Journal of Virology ◽

10.1128/jvi.73.6.4767-4775.1999 ◽

1999 ◽

Vol 73 (6) ◽

pp. 4767-4775 ◽

Cited By ~ 42

Author(s):

Frank Scholle ◽

Richard Longnecker ◽

Nancy Raab-Traub

Keyword(s):

Cell Adhesion ◽

Epithelial Cells ◽

Tyrosine Phosphorylation ◽

Epstein Barr Virus ◽

Latent Membrane Protein ◽

Src Family Kinases ◽

Barr Virus ◽

Epstein Barr ◽

Latent Membrane Protein 2

ABSTRACT The Epstein-Barr virus (EBV) latent membrane protein 2 (LMP2) is expressed in latently EBV-infected B cells, where it forms patches in the plasma membrane and interferes with B-cell receptor signal transduction through dominant-negative effects on protein kinases. LMP2 transcripts are detected in nasopharyngeal carcinoma, an epithelial-cell malignancy. In this study the function of LMP2A in epithelial cells was investigated. LMP2A was found to coprecipitate with protein kinase activities and to become phosphorylated in in vitro kinase assays. Analysis of LMP2A deletion mutants demonstrated that tyrosines implicated in interacting with Src family kinase SH2 domains and the SH2 domain of Csk, as well as the LMP2A immunoreceptor tyrosine-based activation motif, are important for its phosphorylation in epithelial cells. LMP2A tyrosine phosphorylation was triggered by cell adhesion to extracellular-matrix (ECM) proteins.
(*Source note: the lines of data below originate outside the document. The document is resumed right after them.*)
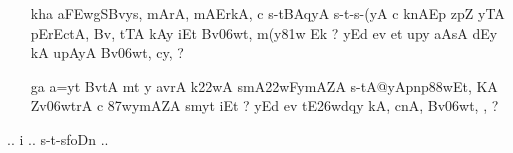 \def\DevnagVersion{2.15}\documentclass{article}
\begin{document}
\begin{itemize}
\begin{itemize}
               \item[\dn kha] {\dn a\3FEwgSBvys, mArA, mAErkA, c s\2-tBAqyA s\2-t{\rs -\re}s\2-(yA c k\?nAEp zp\?Z yTA pErEctA, Bv\?, tTA kAy\0 iEt Bv\306wt, m(y\381w\? Ek {\rs ?\re} yEd ev et up\?y aAsA dEy\2 kA upAyA Bv\306wt, cy\?, {\rs ?\re}}
               
               \item[\dn ga] {\dn a=y\?t BvtA\2 mt y avrA k\322wA smA\322wFymAZA s\2-tA@yApnp\388wEt, KA Zv\306wtrA c \387wymAZA sm\5y\?t iEt {\rs ?\re} yEd ev tE\326wdqy\? kA, cnA, Bv\306wt, \0, {\rs ?\re}}
 
                \end{itemize}      
                                                                
\end{itemize}

\begin{center}
{\dn .. i .. s\2-t{\rs -\re}s\2foDn ..}
\end{center}
\end{document}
Src family kinases, whose involvement in cell-ECM signaling and LMP2A phosphorylation in B lymphocytes has been well established, were found not to be responsible for LMP2A phosphorylation in epithelial cells. Instead, coexpression of Csk, a negative Src regulator, and LMP2A led to an increase in LMP2A phosphorylation both in nonadherent cells and upon cell adhesion. Csk also phosphorylated LMP2A in vitro. These results suggest that LMP2A has a different role in epithelial cells, where it interacts with cell adhesion-initiated signaling pathways. Although tyrosine phosphorylation of LMP2A occurs in both cell types, different protein kinases seem to be used: Src family kinases in B lymphocytes and Csk in epithelial cells.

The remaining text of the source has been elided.